Drums are at the heart of any musical groove. They're fun and expressive, and come in a variety of shapes and sizes. They provide a driving beat that can make us want to dance and move. Drums are percussion instruments; they are played by being shaken or hit.

Following are some ideas to make drums from simple household items, and use them to make music, play games and communicate.

Make Your Own Drum
Here's what you'll need:
  • One empty coffee can with a plastic lid (one can per drum)
  • Two wooden spoons (two sticks per drum)
  • Construction paper, markers, crayons, paint, glitter and other decorative items of your choice to make your drum festive and fun!
  • Scissors
  • Glue or tape

Decorate your coffee-can drums and play them with the handle end of the wooden spoons. For a unique drum sound, put a layer of coffee beans, rice, small pebbles, or popcorn kernels at the bottom of the can. Experiment with different materials and discover together how the sound (timbre) of the drum changes.

Drum Games and Activities
Put your homemade drums to use with these six kid-tested drum activities:

1. Percussion Popcorn Game
One person (or a group) crouches down on the floor like popcorn kernels ready to pop.

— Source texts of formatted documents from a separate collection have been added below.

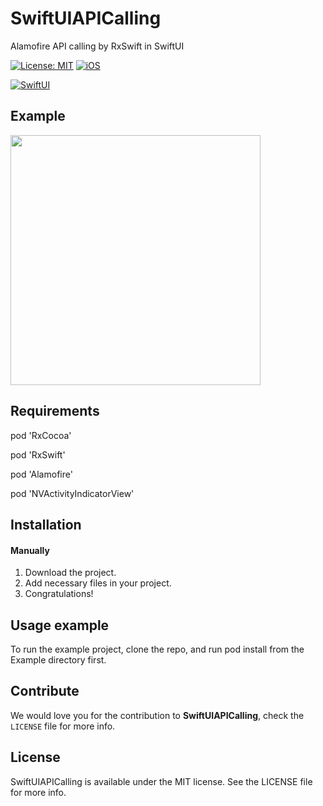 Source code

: # SwiftUIAPICalling
Alamofire API calling by RxSwift in SwiftUI

[![License: MIT](https://img.shields.io/badge/license-MIT-green.svg?style=flat)](https://github.com/Jigneshmayani90/SwiftUIAPICalling/blob/main/LICENSE)
[![iOS](https://img.shields.io/badge/Platform-iOS-purpel.svg?style=flat)](https://developer.apple.com/ios/)

[![SwiftUI](https://img.shields.io/badge/Swift-5-orange.svg?style=flat)](https://developer.apple.com/swiftui/)

## Example
<img src="https://github.com/Jigneshmayani90/SwiftUIAPICalling/blob/main/sample.gif" width="400">

## Requirements

pod 'RxCocoa'

pod 'RxSwift'

pod 'Alamofire'

pod 'NVActivityIndicatorView'

## Installation

#### Manually
1. Download the project.
2. Add necessary files in your project.
3. Congratulations!  

## Usage example
To run the example project, clone the repo, and run pod install from the Example directory first.

## Contribute 

We would love you for the contribution to **SwiftUIAPICalling**, check the ``LICENSE`` file for more info.


## License

SwiftUIAPICalling is available under the MIT license. See the LICENSE file for more info.
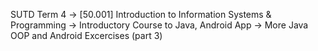 SUTD Term 4 -> [50.001] Introduction to Information Systems & Programming -> Introductory Course to Java, Android App -> More Java OOP and Android Excercises (part 3)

The leader plays a popcorn-popping rhythm on the drum: starting slowly with just a few popping beats. The kernels listen closely and try to jump up like popcorn on each beat. The leader can play faster and faster as the popcorn pieces jump all around. Take turns being the popcorn-rhythm maker (the leader) and popping kernels.

2. Rhythms All Around
Listen to the rhythms all around you. Some rhythms are steady and some are "free." Here are examples of some steady rhythms that can be found every day:
  • The windshield wipers of a car
  • The ticking of a clock
  • The clippety-clop of a horse walking

Here are some common free (or unsteady) rhythms.

  • Popcorn popping
  • Raindrops falling
  • Someone typing on a keyboard

What steady and free rhythms can you find together (inside or out)? Make a steady/free rhythm chart. Play the rhythms you hear on your drums together. Then, make up some of your own.

3. Secret Drum Code
There are lots of interesting facts about drums. For example, they are the oldest instruments known. Drums have been used throughout the ages as a communication tool among tribes in Africa. Different drum beats and patterns were used as signals, warnings, and messages. Create special drumbeat patterns to communicate with family members. Make up your own secret drum code for, "Dinner is ready," "I finished my homework," and other ideas.

4. Let's Go Team
Four steady beats played over and over again: this is the beat used at many sporting events to cheer on the home team. Bring your drum the next time your family goes to a soccer or baseball game, and lead the crowd in a cheer: "Let's Go Red Sox" (insert your team's name). Get the crowd going with your homemade drums and team spirit.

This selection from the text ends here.